Data supplied =>
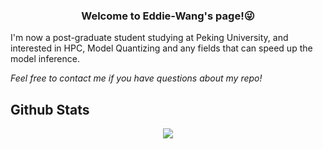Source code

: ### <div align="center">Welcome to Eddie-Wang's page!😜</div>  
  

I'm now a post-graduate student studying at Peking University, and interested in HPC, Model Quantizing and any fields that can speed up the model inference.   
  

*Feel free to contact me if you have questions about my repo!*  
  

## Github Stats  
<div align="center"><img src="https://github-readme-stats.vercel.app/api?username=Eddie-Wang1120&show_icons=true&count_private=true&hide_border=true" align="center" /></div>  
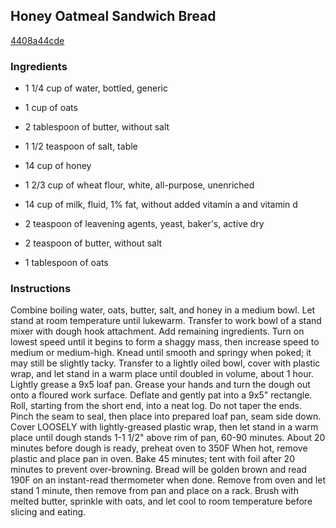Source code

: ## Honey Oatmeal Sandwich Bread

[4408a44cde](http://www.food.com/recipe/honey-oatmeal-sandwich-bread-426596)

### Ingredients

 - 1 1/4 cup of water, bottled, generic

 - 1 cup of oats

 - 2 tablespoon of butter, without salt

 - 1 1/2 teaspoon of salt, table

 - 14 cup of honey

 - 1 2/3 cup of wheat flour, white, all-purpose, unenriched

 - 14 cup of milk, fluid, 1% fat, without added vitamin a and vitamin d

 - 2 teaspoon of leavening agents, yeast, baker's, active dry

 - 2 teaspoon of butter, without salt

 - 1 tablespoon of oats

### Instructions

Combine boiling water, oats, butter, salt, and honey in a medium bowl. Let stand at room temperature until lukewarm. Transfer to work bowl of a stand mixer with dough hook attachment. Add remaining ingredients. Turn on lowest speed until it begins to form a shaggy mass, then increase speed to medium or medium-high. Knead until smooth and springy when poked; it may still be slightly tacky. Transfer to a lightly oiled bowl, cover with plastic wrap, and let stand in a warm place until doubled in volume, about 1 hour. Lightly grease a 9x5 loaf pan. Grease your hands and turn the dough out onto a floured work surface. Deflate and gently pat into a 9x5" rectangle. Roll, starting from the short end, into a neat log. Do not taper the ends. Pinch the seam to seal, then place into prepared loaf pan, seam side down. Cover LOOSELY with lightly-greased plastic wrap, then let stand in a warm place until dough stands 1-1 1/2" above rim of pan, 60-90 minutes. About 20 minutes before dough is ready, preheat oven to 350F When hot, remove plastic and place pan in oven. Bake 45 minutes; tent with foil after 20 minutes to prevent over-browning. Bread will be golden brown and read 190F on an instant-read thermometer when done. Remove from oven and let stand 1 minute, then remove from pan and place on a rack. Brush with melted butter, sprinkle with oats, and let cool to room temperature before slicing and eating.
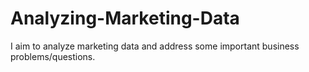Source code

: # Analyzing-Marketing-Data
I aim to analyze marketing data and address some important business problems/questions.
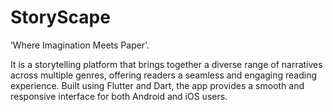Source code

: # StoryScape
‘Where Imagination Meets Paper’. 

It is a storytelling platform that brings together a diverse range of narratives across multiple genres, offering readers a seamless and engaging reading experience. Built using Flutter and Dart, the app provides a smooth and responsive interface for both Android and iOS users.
* * *
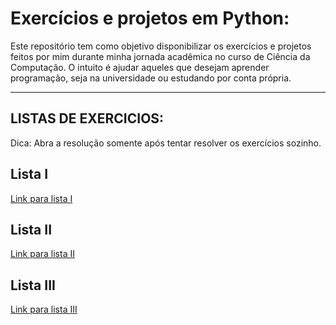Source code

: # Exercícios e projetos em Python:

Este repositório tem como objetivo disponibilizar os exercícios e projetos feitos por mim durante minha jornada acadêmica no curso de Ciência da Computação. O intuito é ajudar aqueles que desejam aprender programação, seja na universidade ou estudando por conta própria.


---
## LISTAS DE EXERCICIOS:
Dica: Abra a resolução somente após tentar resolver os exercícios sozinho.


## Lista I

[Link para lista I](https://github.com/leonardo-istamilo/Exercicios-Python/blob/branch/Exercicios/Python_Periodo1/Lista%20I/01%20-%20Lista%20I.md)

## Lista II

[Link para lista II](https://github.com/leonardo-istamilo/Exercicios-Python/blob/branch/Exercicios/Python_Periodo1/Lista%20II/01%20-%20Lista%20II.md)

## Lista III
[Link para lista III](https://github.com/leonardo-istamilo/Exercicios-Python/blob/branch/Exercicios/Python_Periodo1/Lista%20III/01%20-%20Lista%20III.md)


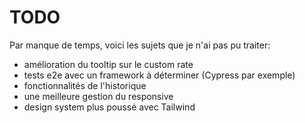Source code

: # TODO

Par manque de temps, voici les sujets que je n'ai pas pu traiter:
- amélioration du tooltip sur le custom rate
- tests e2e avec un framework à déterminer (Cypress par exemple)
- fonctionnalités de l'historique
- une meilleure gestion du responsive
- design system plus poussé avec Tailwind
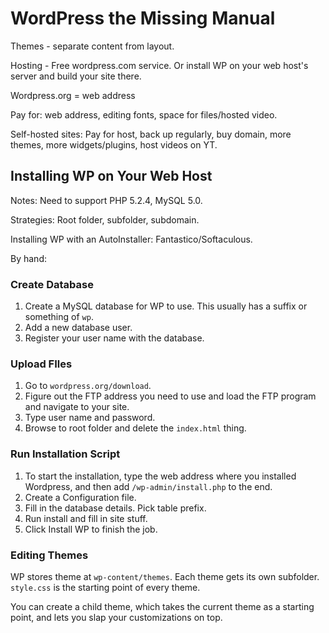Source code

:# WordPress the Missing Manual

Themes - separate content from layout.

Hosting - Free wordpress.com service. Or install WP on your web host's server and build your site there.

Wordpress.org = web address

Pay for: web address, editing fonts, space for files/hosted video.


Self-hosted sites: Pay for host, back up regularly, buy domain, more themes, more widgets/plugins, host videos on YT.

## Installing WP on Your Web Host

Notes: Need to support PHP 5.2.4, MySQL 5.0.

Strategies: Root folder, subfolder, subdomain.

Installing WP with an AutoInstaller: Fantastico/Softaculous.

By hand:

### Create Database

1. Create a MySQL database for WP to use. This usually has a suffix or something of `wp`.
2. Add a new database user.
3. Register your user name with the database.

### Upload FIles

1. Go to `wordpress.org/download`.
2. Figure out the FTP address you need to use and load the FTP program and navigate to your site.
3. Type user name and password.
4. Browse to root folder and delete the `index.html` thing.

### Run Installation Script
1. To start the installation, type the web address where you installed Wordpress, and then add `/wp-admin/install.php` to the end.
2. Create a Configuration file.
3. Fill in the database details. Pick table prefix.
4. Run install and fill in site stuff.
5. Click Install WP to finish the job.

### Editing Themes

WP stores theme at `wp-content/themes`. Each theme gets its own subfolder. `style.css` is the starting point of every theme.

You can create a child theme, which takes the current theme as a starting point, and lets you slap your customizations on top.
==
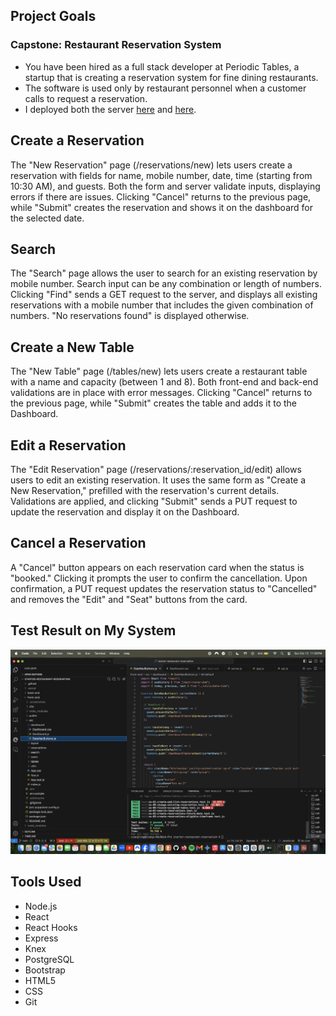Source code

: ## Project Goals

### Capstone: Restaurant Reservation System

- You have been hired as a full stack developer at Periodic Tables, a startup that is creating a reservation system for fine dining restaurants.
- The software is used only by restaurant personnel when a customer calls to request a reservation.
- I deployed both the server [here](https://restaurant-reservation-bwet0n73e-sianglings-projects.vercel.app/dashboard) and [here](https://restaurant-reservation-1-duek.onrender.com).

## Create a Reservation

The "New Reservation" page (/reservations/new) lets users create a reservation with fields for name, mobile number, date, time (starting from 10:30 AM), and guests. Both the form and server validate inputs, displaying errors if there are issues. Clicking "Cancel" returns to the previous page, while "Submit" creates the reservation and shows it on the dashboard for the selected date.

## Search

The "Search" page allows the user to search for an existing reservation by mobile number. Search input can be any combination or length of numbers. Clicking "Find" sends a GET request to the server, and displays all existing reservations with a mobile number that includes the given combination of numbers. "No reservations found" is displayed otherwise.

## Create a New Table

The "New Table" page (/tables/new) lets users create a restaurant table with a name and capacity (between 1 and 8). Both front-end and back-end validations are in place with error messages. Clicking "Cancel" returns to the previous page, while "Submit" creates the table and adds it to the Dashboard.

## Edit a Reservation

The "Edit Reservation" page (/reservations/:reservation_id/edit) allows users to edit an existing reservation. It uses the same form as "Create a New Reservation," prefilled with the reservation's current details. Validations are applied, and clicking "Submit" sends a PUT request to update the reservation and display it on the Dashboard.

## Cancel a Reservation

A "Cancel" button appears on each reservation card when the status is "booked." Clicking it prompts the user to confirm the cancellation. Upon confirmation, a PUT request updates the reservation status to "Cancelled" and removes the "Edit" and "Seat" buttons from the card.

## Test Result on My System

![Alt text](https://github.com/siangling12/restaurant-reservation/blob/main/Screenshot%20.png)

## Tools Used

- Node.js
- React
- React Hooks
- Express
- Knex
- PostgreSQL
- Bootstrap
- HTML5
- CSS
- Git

Assigned task =>
All lines in the preceding records that hold the word "there" need to be copied.

Answer section =>
Hosting - Free wordpress.com service. Or install WP on your web host's server and build your site there.
The "New Reservation" page (/reservations/new) lets users create a reservation with fields for name, mobile number, date, time (starting from 10:30 AM), and guests. Both the form and server validate inputs, displaying errors if there are issues. Clicking "Cancel" returns to the previous page, while "Submit" creates the reservation and shows it on the dashboard for the selected date.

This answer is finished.